Information section start

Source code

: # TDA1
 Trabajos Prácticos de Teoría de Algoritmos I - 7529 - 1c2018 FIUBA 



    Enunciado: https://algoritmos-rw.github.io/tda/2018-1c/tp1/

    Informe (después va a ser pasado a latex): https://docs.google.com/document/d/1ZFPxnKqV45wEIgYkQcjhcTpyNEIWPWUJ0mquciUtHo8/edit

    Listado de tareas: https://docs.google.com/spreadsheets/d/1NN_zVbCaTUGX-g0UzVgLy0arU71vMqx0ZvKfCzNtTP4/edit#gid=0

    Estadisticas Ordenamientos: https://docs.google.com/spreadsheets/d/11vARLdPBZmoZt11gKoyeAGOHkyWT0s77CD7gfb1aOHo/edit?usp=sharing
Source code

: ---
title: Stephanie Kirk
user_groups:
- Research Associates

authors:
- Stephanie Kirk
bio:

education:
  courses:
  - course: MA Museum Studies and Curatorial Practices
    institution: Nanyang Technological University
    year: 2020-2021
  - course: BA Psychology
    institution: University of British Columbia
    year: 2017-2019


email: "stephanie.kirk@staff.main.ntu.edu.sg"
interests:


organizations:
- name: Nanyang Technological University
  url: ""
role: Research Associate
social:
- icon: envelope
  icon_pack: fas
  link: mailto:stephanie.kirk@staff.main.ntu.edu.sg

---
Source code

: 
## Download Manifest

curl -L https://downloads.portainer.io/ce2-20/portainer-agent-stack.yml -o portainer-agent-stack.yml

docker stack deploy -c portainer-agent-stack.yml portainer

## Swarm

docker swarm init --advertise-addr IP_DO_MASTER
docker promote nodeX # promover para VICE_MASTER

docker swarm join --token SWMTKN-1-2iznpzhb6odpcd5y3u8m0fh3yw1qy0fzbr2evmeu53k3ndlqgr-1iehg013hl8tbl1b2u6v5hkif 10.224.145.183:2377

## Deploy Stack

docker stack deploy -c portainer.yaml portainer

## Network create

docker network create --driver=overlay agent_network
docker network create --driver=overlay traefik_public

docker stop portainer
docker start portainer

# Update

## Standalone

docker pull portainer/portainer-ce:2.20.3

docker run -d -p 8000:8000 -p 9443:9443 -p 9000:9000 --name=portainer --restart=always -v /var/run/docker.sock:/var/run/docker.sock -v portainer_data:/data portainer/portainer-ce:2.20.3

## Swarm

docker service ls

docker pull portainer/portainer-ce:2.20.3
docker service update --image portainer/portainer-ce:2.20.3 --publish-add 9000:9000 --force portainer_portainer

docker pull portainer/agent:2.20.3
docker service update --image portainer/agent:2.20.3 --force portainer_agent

Information section end

## Exercise
Your job is to copy all the records exactly.

## Solution to this exercise
Source code

: # TDA1
 Trabajos Prácticos de Teoría de Algoritmos I - 7529 - 1c2018 FIUBA 



    Enunciado: https://algoritmos-rw.github.io/tda/2018-1c/tp1/

    Informe (después va a ser pasado a latex): https://docs.google.com/document/d/1ZFPxnKqV45wEIgYkQcjhcTpyNEIWPWUJ0mquciUtHo8/edit

    Listado de tareas: https://docs.google.com/spreadsheets/d/1NN_zVbCaTUGX-g0UzVgLy0arU71vMqx0ZvKfCzNtTP4/edit#gid=0

    Estadisticas Ordenamientos: https://docs.google.com/spreadsheets/d/11vARLdPBZmoZt11gKoyeAGOHkyWT0s77CD7gfb1aOHo/edit?usp=sharing
Source code

: ---
title: Stephanie Kirk
user_groups:
- Research Associates

authors:
- Stephanie Kirk
bio:

education:
  courses:
  - course: MA Museum Studies and Curatorial Practices
    institution: Nanyang Technological University
    year: 2020-2021
  - course: BA Psychology
    institution: University of British Columbia
    year: 2017-2019


email: "stephanie.kirk@staff.main.ntu.edu.sg"
interests:


organizations:
- name: Nanyang Technological University
  url: ""
role: Research Associate
social:
- icon: envelope
  icon_pack: fas
  link: mailto:stephanie.kirk@staff.main.ntu.edu.sg

---
Source code

: 
## Download Manifest

curl -L https://downloads.portainer.io/ce2-20/portainer-agent-stack.yml -o portainer-agent-stack.yml

docker stack deploy -c portainer-agent-stack.yml portainer

## Swarm

docker swarm init --advertise-addr IP_DO_MASTER
docker promote nodeX # promover para VICE_MASTER

docker swarm join --token SWMTKN-1-2iznpzhb6odpcd5y3u8m0fh3yw1qy0fzbr2evmeu53k3ndlqgr-1iehg013hl8tbl1b2u6v5hkif 10.224.145.183:2377

## Deploy Stack

docker stack deploy -c portainer.yaml portainer

## Network create

docker network create --driver=overlay agent_network
docker network create --driver=overlay traefik_public

docker stop portainer
docker start portainer

# Update

## Standalone

docker pull portainer/portainer-ce:2.20.3

docker run -d -p 8000:8000 -p 9443:9443 -p 9000:9000 --name=portainer --restart=always -v /var/run/docker.sock:/var/run/docker.sock -v portainer_data:/data portainer/portainer-ce:2.20.3

## Swarm

docker service ls

docker pull portainer/portainer-ce:2.20.3
docker service update --image portainer/portainer-ce:2.20.3 --publish-add 9000:9000 --force portainer_portainer

docker pull portainer/agent:2.20.3
docker service update --image portainer/agent:2.20.3 --force portainer_agent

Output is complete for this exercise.